[Dataset entries]
---+---

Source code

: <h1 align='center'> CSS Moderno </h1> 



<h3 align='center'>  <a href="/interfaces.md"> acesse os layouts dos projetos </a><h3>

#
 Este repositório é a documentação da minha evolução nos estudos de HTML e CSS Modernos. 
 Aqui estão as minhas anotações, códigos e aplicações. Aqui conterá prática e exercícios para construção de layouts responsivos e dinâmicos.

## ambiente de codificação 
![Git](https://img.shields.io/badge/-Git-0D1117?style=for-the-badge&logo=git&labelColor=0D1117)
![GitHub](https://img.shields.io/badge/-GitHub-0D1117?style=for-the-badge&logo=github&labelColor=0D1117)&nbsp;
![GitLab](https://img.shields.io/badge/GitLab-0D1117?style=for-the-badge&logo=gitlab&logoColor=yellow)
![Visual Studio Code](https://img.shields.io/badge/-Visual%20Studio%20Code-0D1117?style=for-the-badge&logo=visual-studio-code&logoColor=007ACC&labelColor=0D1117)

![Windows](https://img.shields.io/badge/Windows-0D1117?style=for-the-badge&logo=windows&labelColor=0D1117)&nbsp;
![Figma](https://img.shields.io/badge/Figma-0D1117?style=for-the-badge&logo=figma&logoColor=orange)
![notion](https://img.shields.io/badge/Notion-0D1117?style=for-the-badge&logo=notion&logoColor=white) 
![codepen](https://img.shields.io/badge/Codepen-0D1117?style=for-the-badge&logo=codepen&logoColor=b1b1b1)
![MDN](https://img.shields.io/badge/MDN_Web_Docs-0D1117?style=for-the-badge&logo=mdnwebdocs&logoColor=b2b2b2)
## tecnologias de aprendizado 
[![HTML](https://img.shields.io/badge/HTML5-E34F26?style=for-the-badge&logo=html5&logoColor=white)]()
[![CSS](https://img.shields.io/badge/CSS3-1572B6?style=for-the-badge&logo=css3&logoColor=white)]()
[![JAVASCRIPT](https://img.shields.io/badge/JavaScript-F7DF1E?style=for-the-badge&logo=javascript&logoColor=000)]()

---+---

Task requirements: Pull together all lines from the data that mention the word "align".

Expected output:
: <h1 align='center'> CSS Moderno </h1> 
<h3 align='center'>  <a href="/interfaces.md"> acesse os layouts dos projetos </a><h3>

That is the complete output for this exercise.